## WHAT IS BEING ASKED:
Retype, word for word, every line from the one holding "#### [魔鬼在统治着我们的世界(22" through the one holding "#### [魔鬼在统治着我们的世界(17" in the entries below, both included, and only those lines.

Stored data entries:
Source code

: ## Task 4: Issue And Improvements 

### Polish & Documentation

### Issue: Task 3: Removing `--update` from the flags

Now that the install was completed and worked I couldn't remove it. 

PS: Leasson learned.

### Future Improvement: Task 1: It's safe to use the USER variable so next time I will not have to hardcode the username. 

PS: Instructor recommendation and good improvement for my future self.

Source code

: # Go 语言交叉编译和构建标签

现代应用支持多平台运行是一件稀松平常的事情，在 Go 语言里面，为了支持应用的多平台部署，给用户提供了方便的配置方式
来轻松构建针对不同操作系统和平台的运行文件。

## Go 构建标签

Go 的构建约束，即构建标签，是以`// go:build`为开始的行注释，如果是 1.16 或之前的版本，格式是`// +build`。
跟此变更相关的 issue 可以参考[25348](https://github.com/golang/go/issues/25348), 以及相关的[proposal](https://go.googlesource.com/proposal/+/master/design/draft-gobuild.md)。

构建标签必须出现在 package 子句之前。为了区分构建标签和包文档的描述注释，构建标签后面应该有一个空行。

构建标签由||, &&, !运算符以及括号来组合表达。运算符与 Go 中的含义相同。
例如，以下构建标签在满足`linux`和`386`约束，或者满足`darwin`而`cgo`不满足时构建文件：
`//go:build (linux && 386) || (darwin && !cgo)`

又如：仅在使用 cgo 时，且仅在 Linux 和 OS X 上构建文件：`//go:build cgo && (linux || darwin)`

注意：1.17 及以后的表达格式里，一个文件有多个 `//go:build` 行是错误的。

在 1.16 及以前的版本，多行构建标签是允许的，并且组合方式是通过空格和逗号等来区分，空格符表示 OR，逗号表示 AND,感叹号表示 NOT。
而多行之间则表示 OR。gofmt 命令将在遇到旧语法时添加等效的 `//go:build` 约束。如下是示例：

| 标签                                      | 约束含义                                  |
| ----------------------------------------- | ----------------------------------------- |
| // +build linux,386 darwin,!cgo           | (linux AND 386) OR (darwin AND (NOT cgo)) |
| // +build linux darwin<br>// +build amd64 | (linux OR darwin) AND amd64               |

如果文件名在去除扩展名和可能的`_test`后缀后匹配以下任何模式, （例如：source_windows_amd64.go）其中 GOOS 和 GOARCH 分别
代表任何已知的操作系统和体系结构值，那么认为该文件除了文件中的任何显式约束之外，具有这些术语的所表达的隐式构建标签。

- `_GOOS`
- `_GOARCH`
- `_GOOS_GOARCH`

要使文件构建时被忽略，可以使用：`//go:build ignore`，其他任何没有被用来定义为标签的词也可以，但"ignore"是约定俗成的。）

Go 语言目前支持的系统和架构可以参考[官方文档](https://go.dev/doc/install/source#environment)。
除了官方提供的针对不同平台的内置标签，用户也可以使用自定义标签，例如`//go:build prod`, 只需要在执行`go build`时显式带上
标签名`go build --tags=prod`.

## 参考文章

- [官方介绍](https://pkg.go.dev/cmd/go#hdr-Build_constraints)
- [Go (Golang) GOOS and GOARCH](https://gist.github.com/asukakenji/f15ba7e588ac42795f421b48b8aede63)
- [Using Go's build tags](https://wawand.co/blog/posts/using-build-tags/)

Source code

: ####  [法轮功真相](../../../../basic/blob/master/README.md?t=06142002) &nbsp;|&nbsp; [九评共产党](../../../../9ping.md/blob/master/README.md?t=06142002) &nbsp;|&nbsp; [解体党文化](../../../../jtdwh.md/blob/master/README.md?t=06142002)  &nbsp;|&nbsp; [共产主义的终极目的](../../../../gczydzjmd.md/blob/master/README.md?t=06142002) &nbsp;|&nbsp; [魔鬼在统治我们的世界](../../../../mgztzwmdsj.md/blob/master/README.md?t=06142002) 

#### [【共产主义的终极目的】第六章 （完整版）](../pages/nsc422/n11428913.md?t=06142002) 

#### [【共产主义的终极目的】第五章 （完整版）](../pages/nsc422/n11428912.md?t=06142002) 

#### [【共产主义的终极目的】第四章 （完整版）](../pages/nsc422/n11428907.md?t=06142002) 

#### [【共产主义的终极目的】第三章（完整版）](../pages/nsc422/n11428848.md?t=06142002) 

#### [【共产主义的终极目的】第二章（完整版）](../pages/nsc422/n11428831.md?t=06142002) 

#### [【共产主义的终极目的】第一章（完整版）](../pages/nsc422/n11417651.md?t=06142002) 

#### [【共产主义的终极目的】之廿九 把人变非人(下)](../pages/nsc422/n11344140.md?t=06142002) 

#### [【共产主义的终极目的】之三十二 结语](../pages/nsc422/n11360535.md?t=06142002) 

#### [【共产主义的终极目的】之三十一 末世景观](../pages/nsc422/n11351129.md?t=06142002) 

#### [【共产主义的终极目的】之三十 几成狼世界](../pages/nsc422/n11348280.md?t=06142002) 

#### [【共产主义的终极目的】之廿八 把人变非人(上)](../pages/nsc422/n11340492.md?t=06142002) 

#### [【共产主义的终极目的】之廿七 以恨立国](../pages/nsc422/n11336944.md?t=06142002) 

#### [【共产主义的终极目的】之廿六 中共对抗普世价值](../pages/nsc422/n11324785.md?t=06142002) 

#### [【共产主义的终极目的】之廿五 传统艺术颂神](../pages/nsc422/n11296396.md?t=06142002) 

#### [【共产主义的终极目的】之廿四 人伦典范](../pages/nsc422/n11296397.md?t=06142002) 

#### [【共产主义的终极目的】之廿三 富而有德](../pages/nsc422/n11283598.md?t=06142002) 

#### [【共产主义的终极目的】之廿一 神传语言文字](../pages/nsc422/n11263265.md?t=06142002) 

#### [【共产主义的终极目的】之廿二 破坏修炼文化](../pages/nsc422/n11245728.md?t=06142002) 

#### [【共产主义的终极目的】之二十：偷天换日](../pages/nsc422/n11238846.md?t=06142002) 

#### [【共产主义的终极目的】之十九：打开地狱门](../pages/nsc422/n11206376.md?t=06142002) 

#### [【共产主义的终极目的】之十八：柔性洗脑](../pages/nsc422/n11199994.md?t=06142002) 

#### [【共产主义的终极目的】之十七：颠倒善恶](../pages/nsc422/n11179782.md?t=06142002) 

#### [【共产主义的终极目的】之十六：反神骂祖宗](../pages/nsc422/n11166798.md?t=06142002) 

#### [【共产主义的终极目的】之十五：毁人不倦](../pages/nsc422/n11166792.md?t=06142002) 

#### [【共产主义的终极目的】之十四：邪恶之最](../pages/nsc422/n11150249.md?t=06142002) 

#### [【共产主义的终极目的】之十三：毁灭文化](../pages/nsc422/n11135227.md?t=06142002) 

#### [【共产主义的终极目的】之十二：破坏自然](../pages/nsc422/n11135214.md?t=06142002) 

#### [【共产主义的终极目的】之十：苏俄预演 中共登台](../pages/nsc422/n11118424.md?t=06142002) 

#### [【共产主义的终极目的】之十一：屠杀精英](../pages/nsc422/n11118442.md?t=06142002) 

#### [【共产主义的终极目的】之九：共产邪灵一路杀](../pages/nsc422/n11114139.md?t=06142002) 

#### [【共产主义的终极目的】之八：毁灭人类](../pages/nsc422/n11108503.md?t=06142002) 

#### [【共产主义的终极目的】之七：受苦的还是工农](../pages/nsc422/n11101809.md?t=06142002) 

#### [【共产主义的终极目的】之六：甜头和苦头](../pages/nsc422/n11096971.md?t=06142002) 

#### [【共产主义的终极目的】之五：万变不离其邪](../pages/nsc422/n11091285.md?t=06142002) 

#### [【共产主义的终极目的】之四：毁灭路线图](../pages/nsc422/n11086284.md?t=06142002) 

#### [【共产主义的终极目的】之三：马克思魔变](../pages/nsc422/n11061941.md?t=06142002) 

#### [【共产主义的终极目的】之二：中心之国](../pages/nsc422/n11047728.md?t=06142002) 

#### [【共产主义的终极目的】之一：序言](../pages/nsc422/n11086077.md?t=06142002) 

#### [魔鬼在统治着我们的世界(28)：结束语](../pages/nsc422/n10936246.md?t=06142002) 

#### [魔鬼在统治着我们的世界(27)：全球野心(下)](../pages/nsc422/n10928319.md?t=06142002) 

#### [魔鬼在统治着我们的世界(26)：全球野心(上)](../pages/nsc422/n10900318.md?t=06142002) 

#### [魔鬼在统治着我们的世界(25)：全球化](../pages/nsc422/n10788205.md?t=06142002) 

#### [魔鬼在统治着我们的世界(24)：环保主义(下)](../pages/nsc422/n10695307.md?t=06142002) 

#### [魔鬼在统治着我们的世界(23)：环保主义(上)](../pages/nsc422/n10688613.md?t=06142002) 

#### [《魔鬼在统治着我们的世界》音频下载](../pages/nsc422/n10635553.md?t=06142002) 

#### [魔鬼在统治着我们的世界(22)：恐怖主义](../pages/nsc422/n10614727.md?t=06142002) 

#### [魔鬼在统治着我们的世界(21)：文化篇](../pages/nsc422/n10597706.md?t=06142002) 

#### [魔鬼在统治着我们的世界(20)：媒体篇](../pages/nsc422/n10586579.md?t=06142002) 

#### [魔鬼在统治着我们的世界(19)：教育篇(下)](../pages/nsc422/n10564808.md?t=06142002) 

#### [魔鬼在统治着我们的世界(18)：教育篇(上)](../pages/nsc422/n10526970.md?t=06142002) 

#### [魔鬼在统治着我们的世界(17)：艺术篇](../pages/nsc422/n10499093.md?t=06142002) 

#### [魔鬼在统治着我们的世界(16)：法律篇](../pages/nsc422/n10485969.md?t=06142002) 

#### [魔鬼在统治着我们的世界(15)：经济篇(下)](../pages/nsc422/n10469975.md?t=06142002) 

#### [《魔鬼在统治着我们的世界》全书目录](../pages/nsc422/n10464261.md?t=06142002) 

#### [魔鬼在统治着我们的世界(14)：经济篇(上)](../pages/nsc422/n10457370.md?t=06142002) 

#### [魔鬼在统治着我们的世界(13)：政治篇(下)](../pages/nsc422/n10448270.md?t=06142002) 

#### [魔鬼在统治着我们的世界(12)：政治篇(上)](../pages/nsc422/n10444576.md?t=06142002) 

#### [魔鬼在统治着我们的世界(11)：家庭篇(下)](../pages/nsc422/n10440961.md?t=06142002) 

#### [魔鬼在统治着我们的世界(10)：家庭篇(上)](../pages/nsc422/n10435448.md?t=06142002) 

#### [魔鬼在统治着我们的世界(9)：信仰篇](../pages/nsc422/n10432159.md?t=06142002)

## RESULT FOR THIS TASK:
#### [魔鬼在统治着我们的世界(22)：恐怖主义](../pages/nsc422/n10614727.md?t=06142002) 

#### [魔鬼在统治着我们的世界(21)：文化篇](../pages/nsc422/n10597706.md?t=06142002) 

#### [魔鬼在统治着我们的世界(20)：媒体篇](../pages/nsc422/n10586579.md?t=06142002) 

#### [魔鬼在统治着我们的世界(19)：教育篇(下)](../pages/nsc422/n10564808.md?t=06142002) 

#### [魔鬼在统治着我们的世界(18)：教育篇(上)](../pages/nsc422/n10526970.md?t=06142002) 

#### [魔鬼在统治着我们的世界(17)：艺术篇](../pages/nsc422/n10499093.md?t=06142002) 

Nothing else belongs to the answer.